ADVANCE DIRECTIVE FOR HEALTH CARE

I, __________________, being of sound mind and eighteen (18) years of age or older,  willfully and voluntarily make known my desire, by my instructions to others through my  living will, or by my appointment of a health care proxy, or both, that my life shall not be  artificially prolonged under the circumstances set forth below. I thus do hereby declare:

I. LIVING WILL


a. If my attending physician and another physician determine that I am no longer able to make decisions regarding my medical treatment, I direct my attending physician  and other health care providers, pursuant to the Oklahoma Rights of the Terminally Ill or  Persistently Unconscious Act, to withhold or withdraw treatment from me under the  circumstances I have indicated below by my signature. I understand that I will be given  treatment that is necessary for my comfort or to alleviate my pain.

b. If I have a terminal condition:

(1) I direct that life-sustaining treatment shall be withheld or withdrawn if such treatment would only prolong my process of dying, and if my attending physician and  another physician determine that I have an incurable and irreversible condition that  even with the administration of life-sustaining treatment will cause my death within six (6) months.

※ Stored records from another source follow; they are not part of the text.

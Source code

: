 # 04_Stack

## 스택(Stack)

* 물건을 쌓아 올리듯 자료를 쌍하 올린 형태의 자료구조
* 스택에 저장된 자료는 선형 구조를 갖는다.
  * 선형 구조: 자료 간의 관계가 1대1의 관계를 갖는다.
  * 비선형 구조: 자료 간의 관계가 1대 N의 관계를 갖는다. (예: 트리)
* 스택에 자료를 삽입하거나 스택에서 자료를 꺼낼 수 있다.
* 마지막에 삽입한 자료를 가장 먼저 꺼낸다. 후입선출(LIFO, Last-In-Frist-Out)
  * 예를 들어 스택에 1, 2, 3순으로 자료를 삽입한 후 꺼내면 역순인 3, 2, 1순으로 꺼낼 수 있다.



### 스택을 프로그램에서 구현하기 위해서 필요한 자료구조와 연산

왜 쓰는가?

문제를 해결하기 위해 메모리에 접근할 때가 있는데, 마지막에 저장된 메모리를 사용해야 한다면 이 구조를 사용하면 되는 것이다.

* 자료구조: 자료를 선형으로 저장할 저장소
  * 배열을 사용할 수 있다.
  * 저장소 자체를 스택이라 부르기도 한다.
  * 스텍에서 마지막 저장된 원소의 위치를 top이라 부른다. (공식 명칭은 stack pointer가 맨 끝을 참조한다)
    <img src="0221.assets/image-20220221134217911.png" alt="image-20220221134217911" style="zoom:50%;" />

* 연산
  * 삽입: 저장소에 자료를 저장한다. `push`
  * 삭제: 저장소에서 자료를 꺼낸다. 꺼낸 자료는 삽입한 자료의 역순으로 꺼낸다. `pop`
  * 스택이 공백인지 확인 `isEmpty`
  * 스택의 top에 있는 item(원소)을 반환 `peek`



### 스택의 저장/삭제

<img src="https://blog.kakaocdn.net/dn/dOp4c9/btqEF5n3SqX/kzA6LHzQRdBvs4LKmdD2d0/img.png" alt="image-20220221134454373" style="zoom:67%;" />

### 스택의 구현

Signature: ______________________________

(2) I understand that the subject of the artificial administration of nutrition and hydration (food and water) that will only prolong the process of dying from an incurable  and irreversible condition is of particular importance. I understand that if I do not sign  this paragraph, artificially administered nutrition and hydration will be administered  to me. I further understand that if I sign this paragraph, I am authorizing the withholding  or withdrawal of artificially administered nutrition (food) and hydration (water).

Signature: ______________________________

(3) I direct that (add other medical directives, if any):___________________

____________________________________________________________________________

____________________________________________________________________________.

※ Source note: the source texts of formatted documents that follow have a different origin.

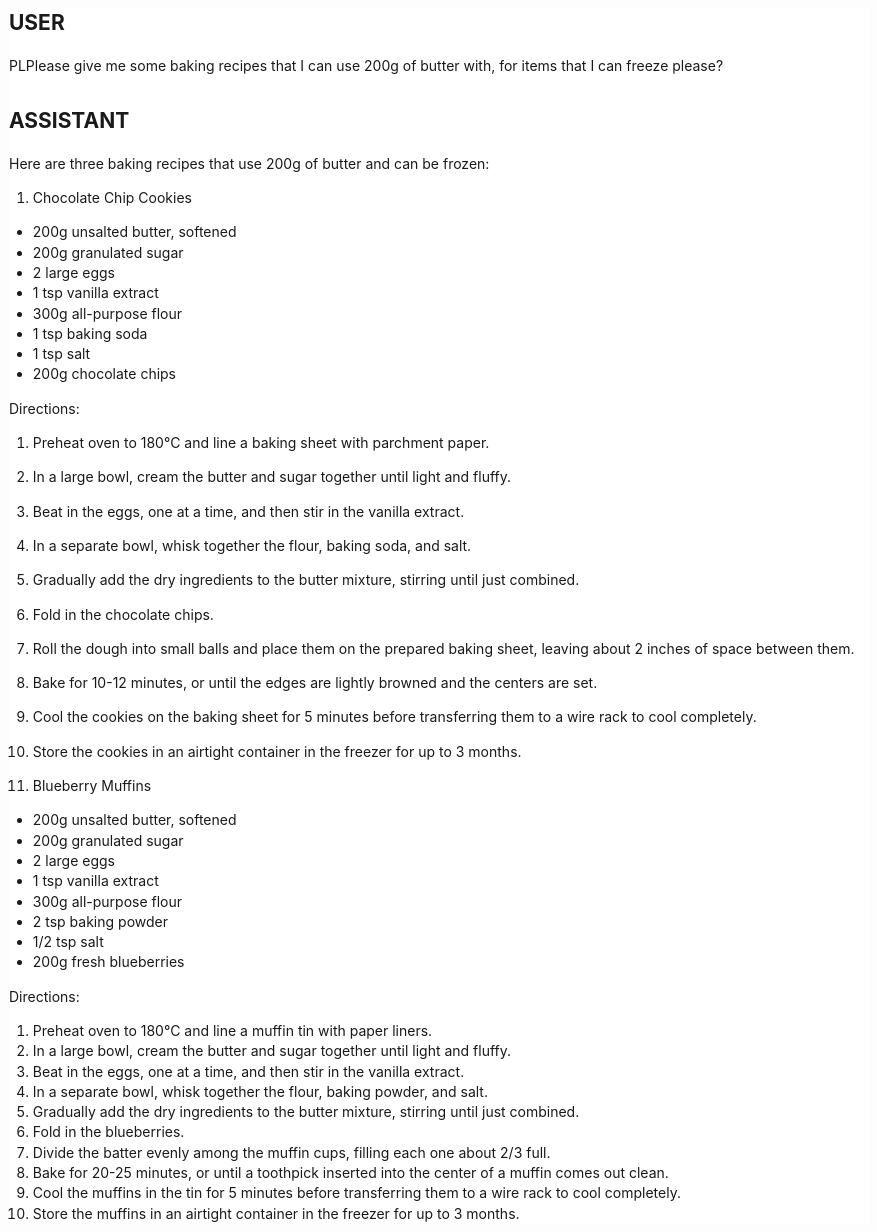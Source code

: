 ## USER
PLPlease give me some baking recipes that I can use 200g of butter with, for items that I can freeze please?

## ASSISTANT


Here are three baking recipes that use 200g of butter and can be frozen:

1. Chocolate Chip Cookies
- 200g unsalted butter, softened
- 200g granulated sugar
- 2 large eggs
- 1 tsp vanilla extract
- 300g all-purpose flour
- 1 tsp baking soda
- 1 tsp salt
- 200g chocolate chips

Directions:
1. Preheat oven to 180°C and line a baking sheet with parchment paper.
2. In a large bowl, cream the butter and sugar together until light and fluffy.
3. Beat in the eggs, one at a time, and then stir in the vanilla extract.
4. In a separate bowl, whisk together the flour, baking soda, and salt.
5. Gradually add the dry ingredients to the butter mixture, stirring until just combined.
6. Fold in the chocolate chips.
7. Roll the dough into small balls and place them on the prepared baking sheet, leaving about 2 inches of space between them.
8. Bake for 10-12 minutes, or until the edges are lightly browned and the centers are set.
9. Cool the cookies on the baking sheet for 5 minutes before transferring them to a wire rack to cool completely.
10. Store the cookies in an airtight container in the freezer for up to 3 months.

2. Blueberry Muffins
- 200g unsalted butter, softened
- 200g granulated sugar
- 2 large eggs
- 1 tsp vanilla extract
- 300g all-purpose flour
- 2 tsp baking powder
- 1/2 tsp salt
- 200g fresh blueberries

Directions:
1. Preheat oven to 180°C and line a muffin tin with paper liners.
2. In a large bowl, cream the butter and sugar together until light and fluffy.
3. Beat in the eggs, one at a time, and then stir in the vanilla extract.
4. In a separate bowl, whisk together the flour, baking powder, and salt.
5. Gradually add the dry ingredients to the butter mixture, stirring until just combined.
6. Fold in the blueberries.
7. Divide the batter evenly among the muffin cups, filling each one about 2/3 full.
8. Bake for 20-25 minutes, or until a toothpick inserted into the center of a muffin comes out clean.
9. Cool the muffins in the tin for 5 minutes before transferring them to a wire rack to cool completely.
10. Store the muffins in an airtight container in the freezer for up to 3 months.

Signature: ______________________________

c. If I am persistently unconscious:

(1) I direct that life-sustaining treatment be withheld or withdrawn if such treatment will only serve to maintain me in an irreversible condition, as determined by my attending physician and another physician, in which thought and awareness of self and environment are absent.

Signature: ______________________________

(2) I understand that the subject of the artificial administration of nutrition and hydration (food and water) for individuals who have become persistently unconscious is of particular importance. I understand that if I do not sign this paragraph, artificially administered nutrition and hydration will be administered to me. I further understand that if I sign this paragraph, I am authorizing the withholding or withdrawal of artificially administered  nutrition (food) and hydration (water).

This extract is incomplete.